(Stored data entries)
^^^^

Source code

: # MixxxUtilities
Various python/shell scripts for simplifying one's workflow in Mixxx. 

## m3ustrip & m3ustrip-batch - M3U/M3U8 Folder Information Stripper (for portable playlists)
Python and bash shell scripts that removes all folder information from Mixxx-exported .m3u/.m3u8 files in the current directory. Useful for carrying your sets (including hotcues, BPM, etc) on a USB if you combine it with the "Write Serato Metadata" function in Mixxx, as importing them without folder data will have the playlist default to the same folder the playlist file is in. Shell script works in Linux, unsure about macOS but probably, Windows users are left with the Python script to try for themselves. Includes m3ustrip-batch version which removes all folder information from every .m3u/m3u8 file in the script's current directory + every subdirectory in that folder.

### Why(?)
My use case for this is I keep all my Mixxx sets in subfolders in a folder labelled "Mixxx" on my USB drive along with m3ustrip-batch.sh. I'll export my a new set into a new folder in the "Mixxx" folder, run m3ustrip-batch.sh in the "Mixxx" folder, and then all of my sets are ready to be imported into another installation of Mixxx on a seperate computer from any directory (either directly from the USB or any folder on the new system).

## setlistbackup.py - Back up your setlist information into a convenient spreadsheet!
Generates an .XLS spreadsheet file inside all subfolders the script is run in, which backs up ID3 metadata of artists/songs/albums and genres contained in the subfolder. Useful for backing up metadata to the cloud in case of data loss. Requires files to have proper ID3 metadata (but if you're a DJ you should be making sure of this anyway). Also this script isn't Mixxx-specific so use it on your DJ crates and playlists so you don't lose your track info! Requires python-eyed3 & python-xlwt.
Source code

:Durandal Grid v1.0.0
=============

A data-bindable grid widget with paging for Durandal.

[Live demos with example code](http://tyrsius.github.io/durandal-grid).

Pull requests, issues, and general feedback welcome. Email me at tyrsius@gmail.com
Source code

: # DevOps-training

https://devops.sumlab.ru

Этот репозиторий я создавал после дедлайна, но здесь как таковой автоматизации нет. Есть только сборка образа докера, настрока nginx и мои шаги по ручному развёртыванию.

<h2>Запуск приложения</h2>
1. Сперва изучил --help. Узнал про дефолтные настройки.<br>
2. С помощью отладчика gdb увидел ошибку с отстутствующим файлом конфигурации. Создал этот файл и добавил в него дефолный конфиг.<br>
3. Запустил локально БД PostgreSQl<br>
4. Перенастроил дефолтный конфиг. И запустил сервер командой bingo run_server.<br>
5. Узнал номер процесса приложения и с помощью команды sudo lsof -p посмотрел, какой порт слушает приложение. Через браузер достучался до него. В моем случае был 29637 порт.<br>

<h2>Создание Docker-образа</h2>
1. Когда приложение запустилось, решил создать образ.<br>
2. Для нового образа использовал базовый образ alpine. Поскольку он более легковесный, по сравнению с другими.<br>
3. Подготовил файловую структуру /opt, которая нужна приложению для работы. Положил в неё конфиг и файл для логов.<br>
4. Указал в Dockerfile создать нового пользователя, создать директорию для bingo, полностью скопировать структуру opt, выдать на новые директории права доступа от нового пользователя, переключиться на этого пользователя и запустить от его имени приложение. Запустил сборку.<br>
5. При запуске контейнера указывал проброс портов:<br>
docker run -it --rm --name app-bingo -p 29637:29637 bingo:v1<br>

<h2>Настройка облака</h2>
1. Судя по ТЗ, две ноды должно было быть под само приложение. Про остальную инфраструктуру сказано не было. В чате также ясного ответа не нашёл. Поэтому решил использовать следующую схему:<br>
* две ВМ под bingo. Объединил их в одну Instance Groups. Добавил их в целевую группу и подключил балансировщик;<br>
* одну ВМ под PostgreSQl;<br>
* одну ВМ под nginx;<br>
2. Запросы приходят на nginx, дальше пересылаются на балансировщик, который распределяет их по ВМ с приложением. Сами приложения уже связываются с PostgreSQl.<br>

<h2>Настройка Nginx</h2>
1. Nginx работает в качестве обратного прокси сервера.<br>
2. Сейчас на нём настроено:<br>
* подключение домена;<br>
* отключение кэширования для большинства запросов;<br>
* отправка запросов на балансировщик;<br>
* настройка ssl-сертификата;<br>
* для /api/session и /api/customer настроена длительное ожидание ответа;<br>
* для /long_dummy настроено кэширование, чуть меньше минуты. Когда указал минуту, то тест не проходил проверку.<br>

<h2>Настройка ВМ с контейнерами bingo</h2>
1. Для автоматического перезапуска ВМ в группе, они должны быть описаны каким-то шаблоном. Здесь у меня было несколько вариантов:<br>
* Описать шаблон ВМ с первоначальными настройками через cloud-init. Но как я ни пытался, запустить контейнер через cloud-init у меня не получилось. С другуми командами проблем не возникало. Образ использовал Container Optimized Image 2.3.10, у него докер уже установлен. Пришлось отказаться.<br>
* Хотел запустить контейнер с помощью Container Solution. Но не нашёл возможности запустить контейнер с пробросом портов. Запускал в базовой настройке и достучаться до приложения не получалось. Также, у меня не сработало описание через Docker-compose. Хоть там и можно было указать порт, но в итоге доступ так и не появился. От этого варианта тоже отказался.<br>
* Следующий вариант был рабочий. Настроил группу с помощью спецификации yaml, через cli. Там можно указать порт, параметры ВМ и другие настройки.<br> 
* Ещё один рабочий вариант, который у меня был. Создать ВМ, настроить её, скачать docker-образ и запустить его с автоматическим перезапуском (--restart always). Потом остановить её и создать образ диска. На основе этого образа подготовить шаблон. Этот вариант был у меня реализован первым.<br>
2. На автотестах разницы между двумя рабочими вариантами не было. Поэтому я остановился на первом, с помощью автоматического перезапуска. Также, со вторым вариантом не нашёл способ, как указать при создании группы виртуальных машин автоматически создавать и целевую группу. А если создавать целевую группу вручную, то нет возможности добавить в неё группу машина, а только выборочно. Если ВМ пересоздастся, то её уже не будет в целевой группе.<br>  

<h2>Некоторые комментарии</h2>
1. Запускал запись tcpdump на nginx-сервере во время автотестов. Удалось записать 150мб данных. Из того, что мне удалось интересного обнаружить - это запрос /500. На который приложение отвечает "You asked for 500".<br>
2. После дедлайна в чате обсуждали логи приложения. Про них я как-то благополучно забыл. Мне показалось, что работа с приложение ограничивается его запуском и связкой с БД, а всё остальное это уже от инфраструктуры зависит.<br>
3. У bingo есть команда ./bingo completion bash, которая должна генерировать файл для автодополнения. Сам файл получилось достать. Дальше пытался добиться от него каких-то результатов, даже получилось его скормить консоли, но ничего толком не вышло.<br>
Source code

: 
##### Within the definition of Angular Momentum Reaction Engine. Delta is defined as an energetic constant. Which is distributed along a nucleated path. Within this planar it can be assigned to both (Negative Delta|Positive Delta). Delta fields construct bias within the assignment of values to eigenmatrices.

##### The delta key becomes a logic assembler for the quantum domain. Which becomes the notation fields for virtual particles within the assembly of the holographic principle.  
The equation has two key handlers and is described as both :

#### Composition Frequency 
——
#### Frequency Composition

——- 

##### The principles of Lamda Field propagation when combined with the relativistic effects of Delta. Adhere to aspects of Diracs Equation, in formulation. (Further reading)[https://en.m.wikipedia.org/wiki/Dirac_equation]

^^^^

Your instructions
Find the word "bingo" in the records. Copy every line it appears in.

Output for this exercise
4. Перенастроил дефолтный конфиг. И запустил сервер командой bingo run_server.<br>
4. Указал в Dockerfile создать нового пользователя, создать директорию для bingo, полностью скопировать структуру opt, выдать на новые директории права доступа от нового пользователя, переключиться на этого пользователя и запустить от его имени приложение. Запустил сборку.<br>
docker run -it --rm --name app-bingo -p 29637:29637 bingo:v1<br>
* две ВМ под bingo. Объединил их в одну Instance Groups. Добавил их в целевую группу и подключил балансировщик;<br>
<h2>Настройка ВМ с контейнерами bingo</h2>
3. У bingo есть команда ./bingo completion bash, которая должна генерировать файл для автодополнения. Сам файл получилось достать. Дальше пытался добиться от него каких-то результатов, даже получилось его скормить консоли, но ничего толком не вышло.<br>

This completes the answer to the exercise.